:: EXERCISE DETAILS ::
Take the lines below beginning at the line that has "q(\tau^2)&=\IG(a_\tau,b_\tau),&" and stopping after the line that has "where $\psi(\cdot)$ is", and print them exactly as they are, with no other lines.

:: AVAILABLE DATA ::
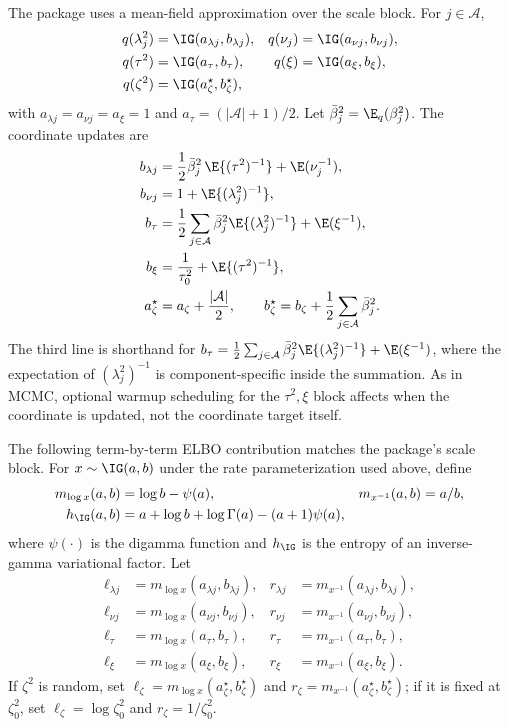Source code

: The package uses a mean-field approximation over the  scale block. For
$j\in\mathcal{A}$,
\begin{align}
q(\lambda_j^2)&=\IG(a_{\lambda j},b_{\lambda j}),&
q(\nu_j)&=\IG(a_{\nu j},b_{\nu j}),\\
q(\tau^2)&=\IG(a_\tau,b_\tau),&
q(\xi)&=\IG(a_\xi,b_\xi),\\
q(\zeta^2)&=\IG(a_\zeta^\star,b_\zeta^\star),
\end{align}
with $a_{\lambda j}=a_{\nu j}=a_\xi=1$ and
$a_\tau=(|\mathcal{A}|+1)/2$. Let
$\bar\beta_j^2=\E_q(\beta_j^2)$. The coordinate updates are
\begin{align}
b_{\lambda j}
&=\frac{1}{2}\bar\beta_j^2\,\E\{(\tau^2)^{-1}\}+\E(\nu_j^{-1}),\\
b_{\nu j}
&=1+\E\{(\lambda_j^2)^{-1}\},\\
b_\tau
&=\frac{1}{2}\sum_{j\in\mathcal{A}}\bar\beta_j^2
\E\{(\lambda_j^2)^{-1}\}+\E(\xi^{-1}),\\
b_\xi
&=\frac{1}{\tau_0^2}+\E\{(\tau^2)^{-1}\},\\
a_\zeta^\star
&=a_\zeta+\frac{|\mathcal{A}|}{2},\qquad
b_\zeta^\star=b_\zeta+\frac{1}{2}\sum_{j\in\mathcal{A}}\bar\beta_j^2.
\label{eq:rhs_ns_vb_updates}
\end{align}
The third line is shorthand for
$b_\tau=\frac{1}{2}\sum_{j\in\mathcal{A}}\bar\beta_j^2
\E\{(\lambda_j^2)^{-1}\}+\E(\xi^{-1})$, where the expectation of
$(\lambda_j^2)^{-1}$ is component-specific inside the summation.
As in MCMC, optional warmup scheduling for the $\tau^2,\xi$ block affects when
the coordinate is updated, not the coordinate target itself.

The following term-by-term ELBO contribution matches the package's
 scale block. For $x\sim\IG(a,b)$ under the rate
parameterization used above, define
\begin{align}
m_{\log x}(a,b)&=\log b-\psi(a),&
m_{x^{-1}}(a,b)&=a/b,\\
h_{\IG}(a,b)&=a+\log b+\log\Gamma(a)-(a+1)\psi(a),
\end{align}
where $\psi(\cdot)$ is the digamma function and $h_{\IG}$ is the entropy of an
inverse-gamma variational factor. Let
\begin{align}
\ell_{\lambda j}&=m_{\log x}(a_{\lambda j},b_{\lambda j}),&
r_{\lambda j}&=m_{x^{-1}}(a_{\lambda j},b_{\lambda j}),\\
\ell_{\nu j}&=m_{\log x}(a_{\nu j},b_{\nu j}),&
r_{\nu j}&=m_{x^{-1}}(a_{\nu j},b_{\nu j}),\\
\ell_\tau&=m_{\log x}(a_\tau,b_\tau),&
r_\tau&=m_{x^{-1}}(a_\tau,b_\tau),\\
\ell_\xi&=m_{\log x}(a_\xi,b_\xi),&
r_\xi&=m_{x^{-1}}(a_\xi,b_\xi).
\end{align}
If $\zeta^2$ is random, set
$\ell_\zeta=m_{\log x}(a_\zeta^\star,b_\zeta^\star)$ and
$r_\zeta=m_{x^{-1}}(a_\zeta^\star,b_\zeta^\star)$; if it is fixed at
$\zeta_0^2$, set $\ell_\zeta=\log\zeta_0^2$ and
$r_\zeta=1/\zeta_0^2$.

:: REPLY TO THE EXERCISE ::
q(\tau^2)&=\IG(a_\tau,b_\tau),&
q(\xi)&=\IG(a_\xi,b_\xi),\\
q(\zeta^2)&=\IG(a_\zeta^\star,b_\zeta^\star),
\end{align}
with $a_{\lambda j}=a_{\nu j}=a_\xi=1$ and
$a_\tau=(|\mathcal{A}|+1)/2$. Let
$\bar\beta_j^2=\E_q(\beta_j^2)$. The coordinate updates are
\begin{align}
b_{\lambda j}
&=\frac{1}{2}\bar\beta_j^2\,\E\{(\tau^2)^{-1}\}+\E(\nu_j^{-1}),\\
b_{\nu j}
&=1+\E\{(\lambda_j^2)^{-1}\},\\
b_\tau
&=\frac{1}{2}\sum_{j\in\mathcal{A}}\bar\beta_j^2
\E\{(\lambda_j^2)^{-1}\}+\E(\xi^{-1}),\\
b_\xi
&=\frac{1}{\tau_0^2}+\E\{(\tau^2)^{-1}\},\\
a_\zeta^\star
&=a_\zeta+\frac{|\mathcal{A}|}{2},\qquad
b_\zeta^\star=b_\zeta+\frac{1}{2}\sum_{j\in\mathcal{A}}\bar\beta_j^2.
\label{eq:rhs_ns_vb_updates}
\end{align}
The third line is shorthand for
$b_\tau=\frac{1}{2}\sum_{j\in\mathcal{A}}\bar\beta_j^2
\E\{(\lambda_j^2)^{-1}\}+\E(\xi^{-1})$, where the expectation of
$(\lambda_j^2)^{-1}$ is component-specific inside the summation.
As in MCMC, optional warmup scheduling for the $\tau^2,\xi$ block affects when
the coordinate is updated, not the coordinate target itself.

The following term-by-term ELBO contribution matches the package's
 scale block. For $x\sim\IG(a,b)$ under the rate
parameterization used above, define
\begin{align}
m_{\log x}(a,b)&=\log b-\psi(a),&
m_{x^{-1}}(a,b)&=a/b,\\
h_{\IG}(a,b)&=a+\log b+\log\Gamma(a)-(a+1)\psi(a),
\end{align}
where $\psi(\cdot)$ is the digamma function and $h_{\IG}$ is the entropy of an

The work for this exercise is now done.